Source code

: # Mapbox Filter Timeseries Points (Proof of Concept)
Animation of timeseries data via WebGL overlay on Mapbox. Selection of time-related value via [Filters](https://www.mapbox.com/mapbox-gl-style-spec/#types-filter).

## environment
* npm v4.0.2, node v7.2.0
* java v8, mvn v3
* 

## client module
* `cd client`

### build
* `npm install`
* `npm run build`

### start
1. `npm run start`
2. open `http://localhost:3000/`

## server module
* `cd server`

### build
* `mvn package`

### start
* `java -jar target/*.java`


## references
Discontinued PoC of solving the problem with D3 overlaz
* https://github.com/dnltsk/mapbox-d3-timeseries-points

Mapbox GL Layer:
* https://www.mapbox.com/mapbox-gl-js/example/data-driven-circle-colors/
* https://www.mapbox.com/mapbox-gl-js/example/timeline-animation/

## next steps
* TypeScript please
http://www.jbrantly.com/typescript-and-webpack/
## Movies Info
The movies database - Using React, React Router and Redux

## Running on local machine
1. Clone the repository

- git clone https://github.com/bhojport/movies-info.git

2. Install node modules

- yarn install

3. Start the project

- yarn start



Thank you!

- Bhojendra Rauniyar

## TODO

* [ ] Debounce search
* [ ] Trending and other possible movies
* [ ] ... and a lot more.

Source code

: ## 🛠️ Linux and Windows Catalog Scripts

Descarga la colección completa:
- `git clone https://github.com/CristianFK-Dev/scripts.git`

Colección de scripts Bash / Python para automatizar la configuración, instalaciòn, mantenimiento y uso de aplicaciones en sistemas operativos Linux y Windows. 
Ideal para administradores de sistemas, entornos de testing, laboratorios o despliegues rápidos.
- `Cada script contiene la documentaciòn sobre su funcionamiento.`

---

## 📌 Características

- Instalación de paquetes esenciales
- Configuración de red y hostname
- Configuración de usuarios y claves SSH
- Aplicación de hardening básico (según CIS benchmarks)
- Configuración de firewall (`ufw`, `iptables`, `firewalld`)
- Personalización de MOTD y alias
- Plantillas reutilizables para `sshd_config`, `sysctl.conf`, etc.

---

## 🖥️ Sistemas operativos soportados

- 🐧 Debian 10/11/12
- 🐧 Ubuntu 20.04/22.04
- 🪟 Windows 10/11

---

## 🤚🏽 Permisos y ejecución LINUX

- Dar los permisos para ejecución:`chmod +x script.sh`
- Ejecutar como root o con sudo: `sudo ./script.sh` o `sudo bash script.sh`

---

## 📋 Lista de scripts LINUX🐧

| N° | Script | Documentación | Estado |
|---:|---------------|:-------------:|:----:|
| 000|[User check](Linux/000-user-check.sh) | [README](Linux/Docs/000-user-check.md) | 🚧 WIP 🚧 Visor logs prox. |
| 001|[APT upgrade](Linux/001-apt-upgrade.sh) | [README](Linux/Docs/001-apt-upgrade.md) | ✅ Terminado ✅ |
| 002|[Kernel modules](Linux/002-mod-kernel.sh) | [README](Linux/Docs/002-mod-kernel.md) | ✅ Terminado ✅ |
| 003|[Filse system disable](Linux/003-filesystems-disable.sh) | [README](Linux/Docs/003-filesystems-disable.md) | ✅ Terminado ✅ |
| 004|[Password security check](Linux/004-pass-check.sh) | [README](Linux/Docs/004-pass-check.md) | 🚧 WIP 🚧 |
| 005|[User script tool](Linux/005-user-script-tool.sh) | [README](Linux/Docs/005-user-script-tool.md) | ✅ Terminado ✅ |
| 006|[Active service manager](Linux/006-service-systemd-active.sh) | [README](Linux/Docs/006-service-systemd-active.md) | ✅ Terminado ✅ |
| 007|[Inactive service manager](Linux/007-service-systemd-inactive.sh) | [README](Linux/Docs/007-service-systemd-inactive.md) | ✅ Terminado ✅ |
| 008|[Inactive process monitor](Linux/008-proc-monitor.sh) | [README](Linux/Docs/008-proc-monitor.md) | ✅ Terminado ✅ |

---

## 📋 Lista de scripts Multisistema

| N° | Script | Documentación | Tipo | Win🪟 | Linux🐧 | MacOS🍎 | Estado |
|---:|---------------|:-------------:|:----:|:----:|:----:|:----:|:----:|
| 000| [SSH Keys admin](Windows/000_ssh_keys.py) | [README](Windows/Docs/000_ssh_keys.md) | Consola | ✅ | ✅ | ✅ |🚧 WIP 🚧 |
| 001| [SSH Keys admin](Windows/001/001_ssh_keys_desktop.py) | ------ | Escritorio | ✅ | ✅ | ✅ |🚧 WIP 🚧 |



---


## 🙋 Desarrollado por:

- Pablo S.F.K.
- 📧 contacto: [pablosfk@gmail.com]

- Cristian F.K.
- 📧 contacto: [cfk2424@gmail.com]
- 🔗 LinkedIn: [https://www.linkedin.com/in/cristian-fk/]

* * * * * * * * *

What you have to do:
Lines with "user" in the listing above: state how many there are, and nothing else.

The completed task:
2